Hacker News new | ask | show | jobs
by userbinator 638 days ago
Besides a persistent off-by-one error, and the use of actual trees instead of table lookup for canonical Huffman, this is a pretty good summary of the LZ+Huffman process in general; and in the 80s through the mid 90s, this combination was widely used for data compression, before the much more resource-intensive adaptive arithmetic schemes started becoming popular. It's worth noting that the specifics of DEFLATE were designed by Phil Katz, of PKZIP fame. Meanwhile, a competing format, the Japanese LZH, was chosen by several large BIOS companies for compressing logos and runtime code.
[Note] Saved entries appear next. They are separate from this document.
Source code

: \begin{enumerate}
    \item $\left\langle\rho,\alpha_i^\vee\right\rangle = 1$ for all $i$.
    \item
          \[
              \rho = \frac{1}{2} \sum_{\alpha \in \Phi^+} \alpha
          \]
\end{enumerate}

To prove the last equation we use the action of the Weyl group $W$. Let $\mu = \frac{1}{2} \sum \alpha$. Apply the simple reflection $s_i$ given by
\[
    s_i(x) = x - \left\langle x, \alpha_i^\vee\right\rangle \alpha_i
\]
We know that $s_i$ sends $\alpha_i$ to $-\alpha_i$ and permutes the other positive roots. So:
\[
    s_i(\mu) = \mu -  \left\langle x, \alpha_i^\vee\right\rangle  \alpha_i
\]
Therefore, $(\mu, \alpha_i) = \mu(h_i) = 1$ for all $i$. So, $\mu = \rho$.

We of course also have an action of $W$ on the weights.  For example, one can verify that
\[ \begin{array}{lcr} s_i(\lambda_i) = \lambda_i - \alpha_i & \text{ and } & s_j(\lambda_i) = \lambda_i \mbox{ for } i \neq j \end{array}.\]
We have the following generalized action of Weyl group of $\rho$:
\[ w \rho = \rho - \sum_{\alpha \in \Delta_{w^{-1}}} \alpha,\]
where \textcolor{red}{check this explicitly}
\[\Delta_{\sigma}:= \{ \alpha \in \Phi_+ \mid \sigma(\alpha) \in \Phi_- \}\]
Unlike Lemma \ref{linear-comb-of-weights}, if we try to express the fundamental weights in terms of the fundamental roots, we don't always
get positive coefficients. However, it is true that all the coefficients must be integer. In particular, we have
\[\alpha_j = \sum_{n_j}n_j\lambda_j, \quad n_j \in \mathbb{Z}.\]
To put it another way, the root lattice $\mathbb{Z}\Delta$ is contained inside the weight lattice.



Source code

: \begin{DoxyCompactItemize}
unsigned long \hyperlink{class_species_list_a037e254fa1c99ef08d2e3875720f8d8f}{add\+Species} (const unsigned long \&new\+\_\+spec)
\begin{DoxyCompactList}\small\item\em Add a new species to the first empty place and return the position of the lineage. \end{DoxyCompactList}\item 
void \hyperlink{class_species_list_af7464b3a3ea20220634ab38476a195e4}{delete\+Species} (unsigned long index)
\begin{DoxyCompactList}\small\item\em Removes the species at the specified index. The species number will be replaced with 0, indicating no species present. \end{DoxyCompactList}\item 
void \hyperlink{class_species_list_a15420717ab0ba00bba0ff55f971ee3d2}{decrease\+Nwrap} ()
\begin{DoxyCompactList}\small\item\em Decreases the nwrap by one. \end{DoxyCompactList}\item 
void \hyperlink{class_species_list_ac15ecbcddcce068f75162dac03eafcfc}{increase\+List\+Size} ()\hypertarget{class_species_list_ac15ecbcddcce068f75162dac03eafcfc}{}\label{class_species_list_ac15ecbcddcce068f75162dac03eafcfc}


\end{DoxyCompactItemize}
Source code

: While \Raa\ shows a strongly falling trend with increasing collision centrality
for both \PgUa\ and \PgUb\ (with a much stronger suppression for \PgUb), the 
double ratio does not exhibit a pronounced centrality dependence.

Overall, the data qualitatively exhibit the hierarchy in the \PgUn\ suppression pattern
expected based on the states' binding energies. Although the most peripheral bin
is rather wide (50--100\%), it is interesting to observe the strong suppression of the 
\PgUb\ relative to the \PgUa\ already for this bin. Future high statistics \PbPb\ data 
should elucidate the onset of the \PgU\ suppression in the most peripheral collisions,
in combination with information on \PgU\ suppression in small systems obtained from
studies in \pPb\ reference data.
Note that real-world GZIP decoders (such as the GNU GZIP program) skip this step and opt to create a much more efficient lookup table structure. However, representing the Huffman tree literally as shown in listing 10 makes the subsequent decoding code much easier to understand.

Is it? I found the classic tree-based approach to become much clearer and simpler when expressed as a table lookup --- along with the realisation that the canonical Huffman codes are nothing more than binary numbers.

4 comments

I'd agree with TFA that canonical Huffman, although interesting, would be yet another thing to explain, and better left out of scope, but it does raise a question:

In what other areas (there must be many) do we use trees in principle but sequences in practice?

(eg code: we think of it as a tree, yet we store source as a string and run executables which —at least when statically linked— are also stored as strings)

> In what other areas (there must be many) do we use trees in principle but sequences in practice?

Heapsort comes to mind first.

Author here! I actually did a follow-up where I looked at the table-based decoding: https://commandlinefanatic.com/cgi-bin/showarticle.cgi?artic...
>before the much more resource-intensive adaptive arithmetic schemes started becoming popular

The biggest problem was software-patent stuff nobody wanted to risk before they expired.

The lookup table here would be indexed by a fixed number of lookahead bits, so it for example would duplicate shorter codes and put longer codes into side tables. So a tree structure, either represented as an array or a pointer-chasing structure would be much simpler.